Hi Mike, Don't wanna rush ya or anything







. But just curious when it will be ready for distribution? Thanks! BQ


----------



## Clair (Sep 16, 2000)

Ditto. Mike.....Clair


----------



## BR (Apr 12, 2001)

Clair-I don't want to sound dumb, but what's that mean - chocolate biscuits made with breadcrumbs and butterbeans? Sounds kind of gross!


----------



## cookies4marilyn (Jun 30, 2000)

Yeah, Clair, it does sound gross, what is it???BQ and Clair, Mike has a few finishing touches left on the program, but it will be coming out very soon.

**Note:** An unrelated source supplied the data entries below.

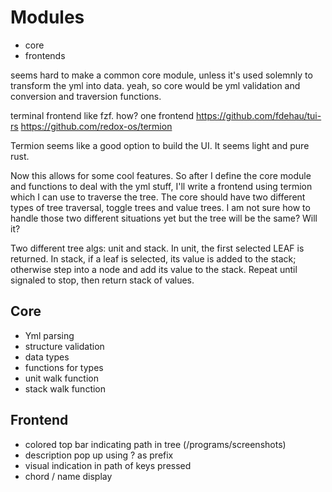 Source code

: # Modules
- core
- frontends

seems hard to make a common core module, unless it's used solemnly to transform the yml into data.
yeah, so core would be yml validation and conversion and traversion functions.

terminal frontend like fzf. how?
one frontend
https://github.com/fdehau/tui-rs
https://github.com/redox-os/termion

Termion seems like a good option to build the UI.
It seems light and pure rust.

Now this allows for some cool features.
So after I define the core module and functions to deal with the yml stuff, I'll write a frontend using termion which I can use to traverse the tree.
The core should have two different types of tree traversal, toggle trees and value trees.
I am not sure how to handle those two different situations yet but the tree will be the same? Will it?

Two different tree algs: unit and stack.
In unit, the first selected LEAF is returned.
In stack, if a leaf is selected, its value is added to the stack; otherwise step into a node and add its value to the stack. Repeat until signaled to stop, then return stack of values.

## Core
- Yml parsing
- structure validation
- data types
- functions for types
- unit walk function
- stack walk function

## Frontend
- colored top bar indicating path in tree (/programs/screenshots)
- description pop up using ? as prefix
- visual indication in path of keys pressed 
- chord / name display
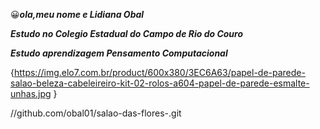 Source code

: 😀***ola,meu nome e Lidiana Obal***

***Estudo no Colegio Estadual do Campo de Rio do Couro***

***Estudo aprendizagem Pensamento Computacional***

{https://img.elo7.com.br/product/600x380/3EC6A63/papel-de-parede-salao-beleza-cabeleireiro-kit-02-rolos-a604-papel-de-parede-esmalte-unhas.jpg }
 
 //github.com/obal01/salao-das-flores-.git
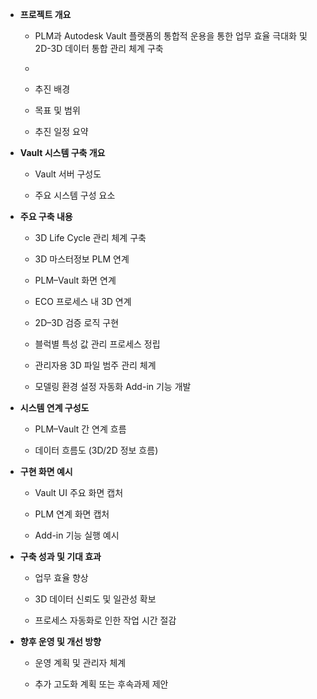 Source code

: - **프로젝트 개요**
    - PLM과 Autodesk Vault 플랫폼의 통합적 운용을 통한 업무 효율 극대화 및 2D-3D 데이터 통합 관리 체계 구축
    - 
    - 추진 배경
        
    - 목표 및 범위
        
    - 추진 일정 요약
        
- **Vault 시스템 구축 개요**
    
    - Vault 서버 구성도
        
    - 주요 시스템 구성 요소
        
- **주요 구축 내용**
    
    - 3D Life Cycle 관리 체계 구축
        
    - 3D 마스터정보 PLM 연계
        
    - PLM–Vault 화면 연계
        
    - ECO 프로세스 내 3D 연계
        
    - 2D–3D 검증 로직 구현
        
    - 블럭별 특성 값 관리 프로세스 정립
        
    - 관리자용 3D 파일 범주 관리 체계
        
    - 모델링 환경 설정 자동화 Add-in 기능 개발
        
- **시스템 연계 구성도**
    
    - PLM–Vault 간 연계 흐름
        
    - 데이터 흐름도 (3D/2D 정보 흐름)
        
- **구현 화면 예시**
    
    - Vault UI 주요 화면 캡처
        
    - PLM 연계 화면 캡처
        
    - Add-in 기능 실행 예시
        
- **구축 성과 및 기대 효과**
    
    - 업무 효율 향상
        
    - 3D 데이터 신뢰도 및 일관성 확보
        
    - 프로세스 자동화로 인한 작업 시간 절감
        
- **향후 운영 및 개선 방향**
    
    - 운영 계획 및 관리자 체계
        
    - 추가 고도화 계획 또는 후속과제 제안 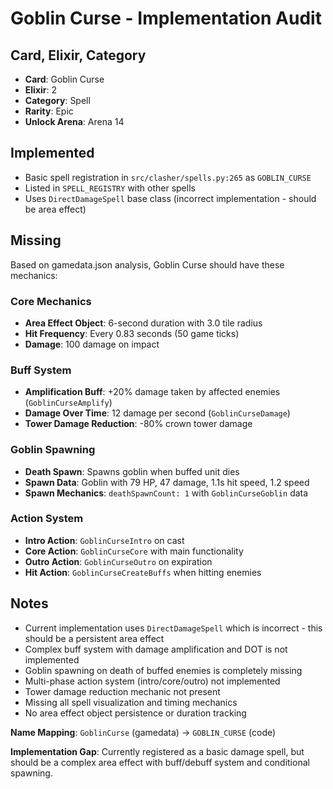 # Goblin Curse - Implementation Audit

## Card, Elixir, Category
- **Card**: Goblin Curse
- **Elixir**: 2
- **Category**: Spell
- **Rarity**: Epic
- **Unlock Arena**: Arena 14

## Implemented
- Basic spell registration in `src/clasher/spells.py:265` as `GOBLIN_CURSE`
- Listed in `SPELL_REGISTRY` with other spells
- Uses `DirectDamageSpell` base class (incorrect implementation - should be area effect)

## Missing
Based on gamedata.json analysis, Goblin Curse should have these mechanics:

### Core Mechanics
- **Area Effect Object**: 6-second duration with 3.0 tile radius
- **Hit Frequency**: Every 0.83 seconds (50 game ticks)
- **Damage**: 100 damage on impact

### Buff System
- **Amplification Buff**: +20% damage taken by affected enemies (`GoblinCurseAmplify`)
- **Damage Over Time**: 12 damage per second (`GoblinCurseDamage`)
- **Tower Damage Reduction**: -80% crown tower damage

### Goblin Spawning
- **Death Spawn**: Spawns goblin when buffed unit dies
- **Spawn Data**: Goblin with 79 HP, 47 damage, 1.1s hit speed, 1.2 speed
- **Spawn Mechanics**: `deathSpawnCount: 1` with `GoblinCurseGoblin` data

### Action System
- **Intro Action**: `GoblinCurseIntro` on cast
- **Core Action**: `GoblinCurseCore` with main functionality
- **Outro Action**: `GoblinCurseOutro` on expiration
- **Hit Action**: `GoblinCurseCreateBuffs` when hitting enemies

## Notes
- Current implementation uses `DirectDamageSpell` which is incorrect - this should be a persistent area effect
- Complex buff system with damage amplification and DOT is not implemented
- Goblin spawning on death of buffed enemies is completely missing
- Multi-phase action system (intro/core/outro) not implemented
- Tower damage reduction mechanic not present
- Missing all spell visualization and timing mechanics
- No area effect object persistence or duration tracking

**Name Mapping**: `GoblinCurse` (gamedata) → `GOBLIN_CURSE` (code)

**Implementation Gap**: Currently registered as a basic damage spell, but should be a complex area effect with buff/debuff system and conditional spawning. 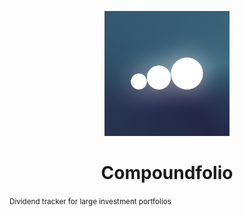 <p align="center">
  <img width="200" height="200" src="./src/core/images/logo.png" alt="Logo">
  <h1 align="center">Compoundfolio</h1>
  <small align="center">Dividend tracker for large investment portfolios</small>
</p>
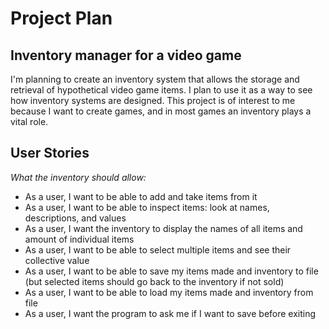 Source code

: [//]: # (# My Personal Project)

[//]: # ()
[//]: # (## A subtitle)

[//]: # ()
[//]: # (A *bulleted* list:)

[//]: # (- item 1)

[//]: # (- item 2)

[//]: # (- item 3)

[//]: # ()
[//]: # (An example of text with **bold** and *italic* fonts.  )

# Project Plan
## Inventory manager for a video game

I'm planning to create an inventory system that allows the storage and retrieval of hypothetical video game items.
I plan to use it as a way to see how inventory systems are designed.
This project is of interest to me because I want to create games, and in most games an inventory plays a vital role.

## User Stories

*What the inventory should allow:*
- As a user, I want to be able to add and take items from it
- As a user, I want to be able to inspect items: look at names, descriptions, and values
- As a user, I want the inventory to display the names of all items and amount of individual items
- As a user, I want to be able to select multiple items and see their collective value
- As a user, I want to be able to save my items made and inventory to file (but selected items should go back to the inventory if not sold)
- As a user, I want to be able to load my items made and inventory from file
- As a user, I want the program to ask me if I want to save before exiting
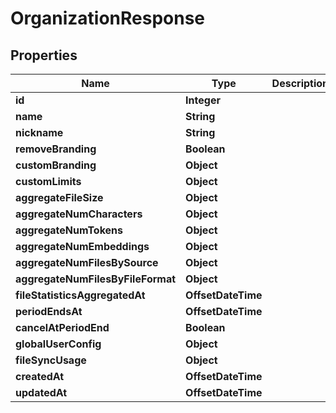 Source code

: 

# OrganizationResponse


## Properties

| Name | Type | Description | Notes |
|------------ | ------------- | ------------- | -------------|
|**id** | **Integer** |  |  |
|**name** | **String** |  |  |
|**nickname** | **String** |  |  |
|**removeBranding** | **Boolean** |  |  |
|**customBranding** | **Object** |  |  |
|**customLimits** | **Object** |  |  |
|**aggregateFileSize** | **Object** |  |  |
|**aggregateNumCharacters** | **Object** |  |  |
|**aggregateNumTokens** | **Object** |  |  |
|**aggregateNumEmbeddings** | **Object** |  |  |
|**aggregateNumFilesBySource** | **Object** |  |  |
|**aggregateNumFilesByFileFormat** | **Object** |  |  |
|**fileStatisticsAggregatedAt** | **OffsetDateTime** |  |  |
|**periodEndsAt** | **OffsetDateTime** |  |  |
|**cancelAtPeriodEnd** | **Boolean** |  |  |
|**globalUserConfig** | **Object** |  |  |
|**fileSyncUsage** | **Object** |  |  |
|**createdAt** | **OffsetDateTime** |  |  |
|**updatedAt** | **OffsetDateTime** |  |  |



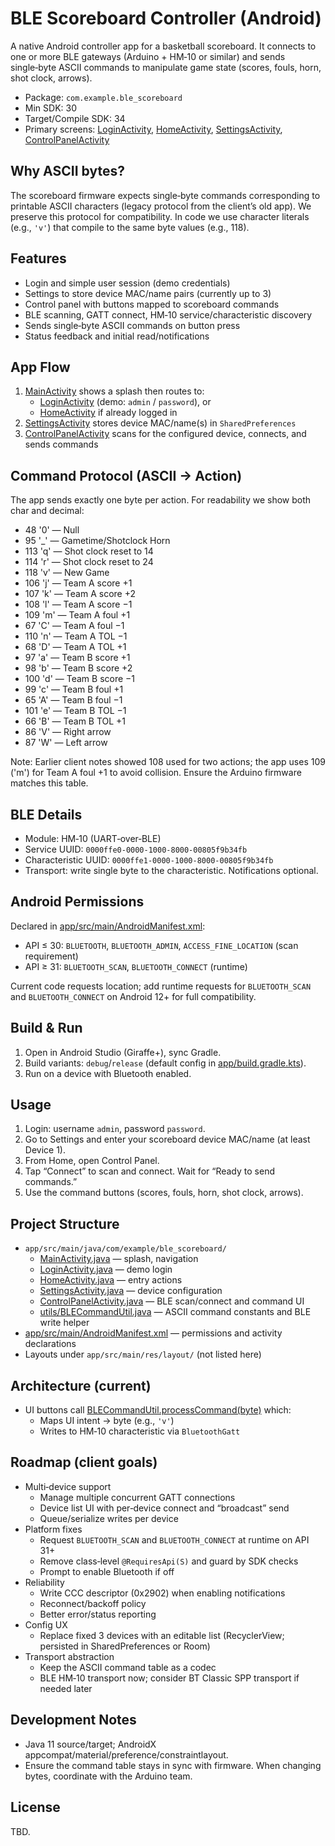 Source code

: # BLE Scoreboard Controller (Android)

A native Android controller app for a basketball scoreboard. It connects to one or more BLE gateways (Arduino + HM‑10 or similar) and sends single‑byte ASCII commands to manipulate game state (scores, fouls, horn, shot clock, arrows).

- Package: `com.example.ble_scoreboard`
- Min SDK: 30
- Target/Compile SDK: 34
- Primary screens: [LoginActivity](/app/src/main/java/com/example/ble_scoreboard/LoginActivity.java), [HomeActivity](/app/src/main/java/com/example/ble_scoreboard/HomeActivity.java), [SettingsActivity](/app/src/main/java/com/example/ble_scoreboard/SettingsActivity.java), [ControlPanelActivity](/app/src/main/java/com/example/ble_scoreboard/ControlPanelActivity.java)

## Why ASCII bytes?

The scoreboard firmware expects single‑byte commands corresponding to printable ASCII characters (legacy protocol from the client’s old app). We preserve this protocol for compatibility. In code we use character literals (e.g., `'v'`) that compile to the same byte values (e.g., 118).

## Features

- Login and simple user session (demo credentials)
- Settings to store device MAC/name pairs (currently up to 3)
- Control panel with buttons mapped to scoreboard commands
- BLE scanning, GATT connect, HM‑10 service/characteristic discovery
- Sends single‑byte ASCII commands on button press
- Status feedback and initial read/notifications

## App Flow

1. [MainActivity](/app/src/main/java/com/example/ble_scoreboard/MainActivity.java) shows a splash then routes to:
   - [LoginActivity](/app/src/main/java/com/example/ble_scoreboard/LoginActivity.java) (demo: `admin` / `password`), or
   - [HomeActivity](/app/src/main/java/com/example/ble_scoreboard/HomeActivity.java) if already logged in
2. [SettingsActivity](/app/src/main/java/com/example/ble_scoreboard/SettingsActivity.java) stores device MAC/name(s) in `SharedPreferences`
3. [ControlPanelActivity](/app/src/main/java/com/example/ble_scoreboard/ControlPanelActivity.java) scans for the configured device, connects, and sends commands

## Command Protocol (ASCII → Action)

The app sends exactly one byte per action. For readability we show both char and decimal:

- 48 '0' — Null
- 95 '\_' — Gametime/Shotclock Horn
- 113 'q' — Shot clock reset to 14
- 114 'r' — Shot clock reset to 24
- 118 'v' — New Game
- 106 'j' — Team A score +1
- 107 'k' — Team A score +2
- 108 'l' — Team A score −1
- 109 'm' — Team A foul +1
- 67 'C' — Team A foul −1
- 110 'n' — Team A TOL −1
- 68 'D' — Team A TOL +1
- 97 'a' — Team B score +1
- 98 'b' — Team B score +2
- 100 'd' — Team B score −1
- 99 'c' — Team B foul +1
- 65 'A' — Team B foul −1
- 101 'e' — Team B TOL −1
- 66 'B' — Team B TOL +1
- 86 'V' — Right arrow
- 87 'W' — Left arrow

Note: Earlier client notes showed 108 used for two actions; the app uses 109 ('m') for Team A foul +1 to avoid collision. Ensure the Arduino firmware matches this table.

## BLE Details

- Module: HM‑10 (UART‑over‑BLE)
- Service UUID: `0000ffe0-0000-1000-8000-00805f9b34fb`
- Characteristic UUID: `0000ffe1-0000-1000-8000-00805f9b34fb`
- Transport: write single byte to the characteristic. Notifications optional.

## Android Permissions

Declared in [app/src/main/AndroidManifest.xml](/app/src/main/AndroidManifest.xml):

- API ≤ 30: `BLUETOOTH`, `BLUETOOTH_ADMIN`, `ACCESS_FINE_LOCATION` (scan requirement)
- API ≥ 31: `BLUETOOTH_SCAN`, `BLUETOOTH_CONNECT` (runtime)

Current code requests location; add runtime requests for `BLUETOOTH_SCAN` and `BLUETOOTH_CONNECT` on Android 12+ for full compatibility.

## Build & Run

1. Open in Android Studio (Giraffe+), sync Gradle.
2. Build variants: `debug`/`release` (default config in [app/build.gradle.kts](/app/build.gradle.kts)).
3. Run on a device with Bluetooth enabled.

## Usage

1. Login: username `admin`, password `password`.
2. Go to Settings and enter your scoreboard device MAC/name (at least Device 1).
3. From Home, open Control Panel.
4. Tap “Connect” to scan and connect. Wait for “Ready to send commands.”
5. Use the command buttons (scores, fouls, horn, shot clock, arrows).

## Project Structure

- `app/src/main/java/com/example/ble_scoreboard/`
  - [MainActivity.java](/app/src/main/java/com/example/ble_scoreboard/MainActivity.java) — splash, navigation
  - [LoginActivity.java](/app/src/main/java/com/example/ble_scoreboard/LoginActivity.java) — demo login
  - [HomeActivity.java](/app/src/main/java/com/example/ble_scoreboard/HomeActivity.java) — entry actions
  - [SettingsActivity.java](/app/src/main/java/com/example/ble_scoreboard/SettingsActivity.java) — device configuration
  - [ControlPanelActivity.java](/app/src/main/java/com/example/ble_scoreboard/ControlPanelActivity.java) — BLE scan/connect and command UI
  - [utils/BLECommandUtil.java](/app/src/main/java/com/example/ble_scoreboard/utils/BLECommandUtil.java) — ASCII command constants and BLE write helper
- [app/src/main/AndroidManifest.xml](/app/src/main/AndroidManifest.xml) — permissions and activity declarations
- Layouts under `app/src/main/res/layout/` (not listed here)

## Architecture (current)

- UI buttons call [BLECommandUtil.processCommand(byte)](/app/src/main/java/com/example/ble_scoreboard/utils/BLECommandUtil.java) which:
  - Maps UI intent → byte (e.g., `'v'`)
  - Writes to HM‑10 characteristic via `BluetoothGatt`

## Roadmap (client goals)

- Multi‑device support
  - Manage multiple concurrent GATT connections
  - Device list UI with per‑device connect and “broadcast” send
  - Queue/serialize writes per device
- Platform fixes
  - Request `BLUETOOTH_SCAN` and `BLUETOOTH_CONNECT` at runtime on API 31+
  - Remove class‑level `@RequiresApi(S)` and guard by SDK checks
  - Prompt to enable Bluetooth if off
- Reliability
  - Write CCC descriptor (0x2902) when enabling notifications
  - Reconnect/backoff policy
  - Better error/status reporting
- Config UX
  - Replace fixed 3 devices with an editable list (RecyclerView; persisted in SharedPreferences or Room)
- Transport abstraction
  - Keep the ASCII command table as a codec
  - BLE HM‑10 transport now; consider BT Classic SPP transport if needed later

## Development Notes

- Java 11 source/target; AndroidX appcompat/material/preference/constraintlayout.
- Ensure the command table stays in sync with firmware. When changing bytes, coordinate with the Arduino team.

## License

TBD.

He will let everyone know as soon as he can!!! I'll nag him, er, I mean ask him and let you know, or have him let you guys know!!!!LOL







Take care!


----------



## Clair (Sep 16, 2000)

BR & Marilyn,Its a quote from an old british children's programme about a cute old saggy cloth cat called bagpuss - one of the british all time favourite children's programs.check out some pictures atwww.bbc.co.uk/cult/ilove/tv/bagpussThe little mice in the program pretended they could make chocolate biscuits out of breadcrumbs and butterbeans - which was actually a bit of a con because there machine didn't really make choccy biscuits out of these ingredients....they just had one choccy biscuit going around and around the machine!Sounds crazy - but it was quite sweet!Mike! help me out here!Clair


----------



## BR (Apr 12, 2001)

Oh Clair, that's cute. Little bagpuss looks like he is well loved.


----------



## cookies4marilyn (Jun 30, 2000)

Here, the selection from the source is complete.